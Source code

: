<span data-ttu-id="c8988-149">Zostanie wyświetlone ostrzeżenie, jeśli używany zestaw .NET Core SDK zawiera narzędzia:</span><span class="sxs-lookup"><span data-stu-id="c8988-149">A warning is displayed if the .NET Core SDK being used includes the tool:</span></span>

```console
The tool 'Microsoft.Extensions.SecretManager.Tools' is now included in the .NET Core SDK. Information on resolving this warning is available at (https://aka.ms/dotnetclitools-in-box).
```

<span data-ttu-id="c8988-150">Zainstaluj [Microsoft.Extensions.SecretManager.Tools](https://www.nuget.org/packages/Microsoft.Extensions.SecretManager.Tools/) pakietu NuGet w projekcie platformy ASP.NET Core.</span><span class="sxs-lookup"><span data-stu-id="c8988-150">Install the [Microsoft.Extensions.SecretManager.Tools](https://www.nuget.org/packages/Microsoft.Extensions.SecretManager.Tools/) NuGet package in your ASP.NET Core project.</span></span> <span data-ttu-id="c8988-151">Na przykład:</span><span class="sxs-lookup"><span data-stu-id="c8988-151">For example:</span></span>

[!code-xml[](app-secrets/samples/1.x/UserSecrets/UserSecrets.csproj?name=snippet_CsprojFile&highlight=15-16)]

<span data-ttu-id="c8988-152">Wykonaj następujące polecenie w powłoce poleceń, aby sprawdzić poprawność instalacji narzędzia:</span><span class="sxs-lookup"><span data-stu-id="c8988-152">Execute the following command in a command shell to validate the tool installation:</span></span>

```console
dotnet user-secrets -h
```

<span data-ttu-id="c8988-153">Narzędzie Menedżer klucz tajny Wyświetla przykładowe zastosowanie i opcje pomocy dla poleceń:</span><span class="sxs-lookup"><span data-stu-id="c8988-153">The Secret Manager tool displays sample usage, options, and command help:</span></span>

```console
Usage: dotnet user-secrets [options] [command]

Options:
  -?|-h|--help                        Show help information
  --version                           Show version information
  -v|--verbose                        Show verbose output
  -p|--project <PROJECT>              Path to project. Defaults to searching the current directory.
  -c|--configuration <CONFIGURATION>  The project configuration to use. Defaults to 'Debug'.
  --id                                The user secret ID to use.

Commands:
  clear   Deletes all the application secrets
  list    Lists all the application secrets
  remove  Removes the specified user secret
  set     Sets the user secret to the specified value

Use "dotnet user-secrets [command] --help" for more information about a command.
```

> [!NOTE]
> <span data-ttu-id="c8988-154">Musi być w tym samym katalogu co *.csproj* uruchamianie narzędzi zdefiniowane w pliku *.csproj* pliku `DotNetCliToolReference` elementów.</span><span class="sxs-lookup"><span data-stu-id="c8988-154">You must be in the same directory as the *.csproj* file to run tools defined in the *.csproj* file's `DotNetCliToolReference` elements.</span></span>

▶ **Action item**
Every entry above should be duplicated exactly.

▶ **Result**
Source code

:<span data-ttu-id="c8988-149">Zostanie wyświetlone ostrzeżenie, jeśli używany zestaw .NET Core SDK zawiera narzędzia:</span><span class="sxs-lookup"><span data-stu-id="c8988-149">A warning is displayed if the .NET Core SDK being used includes the tool:</span></span>

```console
The tool 'Microsoft.Extensions.SecretManager.Tools' is now included in the .NET Core SDK. Information on resolving this warning is available at (https://aka.ms/dotnetclitools-in-box).
```

<span data-ttu-id="c8988-150">Zainstaluj [Microsoft.Extensions.SecretManager.Tools](https://www.nuget.org/packages/Microsoft.Extensions.SecretManager.Tools/) pakietu NuGet w projekcie platformy ASP.NET Core.</span><span class="sxs-lookup"><span data-stu-id="c8988-150">Install the [Microsoft.Extensions.SecretManager.Tools](https://www.nuget.org/packages/Microsoft.Extensions.SecretManager.Tools/) NuGet package in your ASP.NET Core project.</span></span> <span data-ttu-id="c8988-151">Na przykład:</span><span class="sxs-lookup"><span data-stu-id="c8988-151">For example:</span></span>

[!code-xml[](app-secrets/samples/1.x/UserSecrets/UserSecrets.csproj?name=snippet_CsprojFile&highlight=15-16)]

<span data-ttu-id="c8988-152">Wykonaj następujące polecenie w powłoce poleceń, aby sprawdzić poprawność instalacji narzędzia:</span><span class="sxs-lookup"><span data-stu-id="c8988-152">Execute the following command in a command shell to validate the tool installation:</span></span>

```console
dotnet user-secrets -h
```

<span data-ttu-id="c8988-153">Narzędzie Menedżer klucz tajny Wyświetla przykładowe zastosowanie i opcje pomocy dla poleceń:</span><span class="sxs-lookup"><span data-stu-id="c8988-153">The Secret Manager tool displays sample usage, options, and command help:</span></span>

```console
Usage: dotnet user-secrets [options] [command]

Options:
  -?|-h|--help                        Show help information
  --version                           Show version information
  -v|--verbose                        Show verbose output
  -p|--project <PROJECT>              Path to project. Defaults to searching the current directory.
  -c|--configuration <CONFIGURATION>  The project configuration to use. Defaults to 'Debug'.
  --id                                The user secret ID to use.

Commands:
  clear   Deletes all the application secrets
  list    Lists all the application secrets
  remove  Removes the specified user secret
  set     Sets the user secret to the specified value

Use "dotnet user-secrets [command] --help" for more information about a command.
```

> [!NOTE]
> <span data-ttu-id="c8988-154">Musi być w tym samym katalogu co *.csproj* uruchamianie narzędzi zdefiniowane w pliku *.csproj* pliku `DotNetCliToolReference` elementów.</span><span class="sxs-lookup"><span data-stu-id="c8988-154">You must be in the same directory as the *.csproj* file to run tools defined in the *.csproj* file's `DotNetCliToolReference` elements.</span></span>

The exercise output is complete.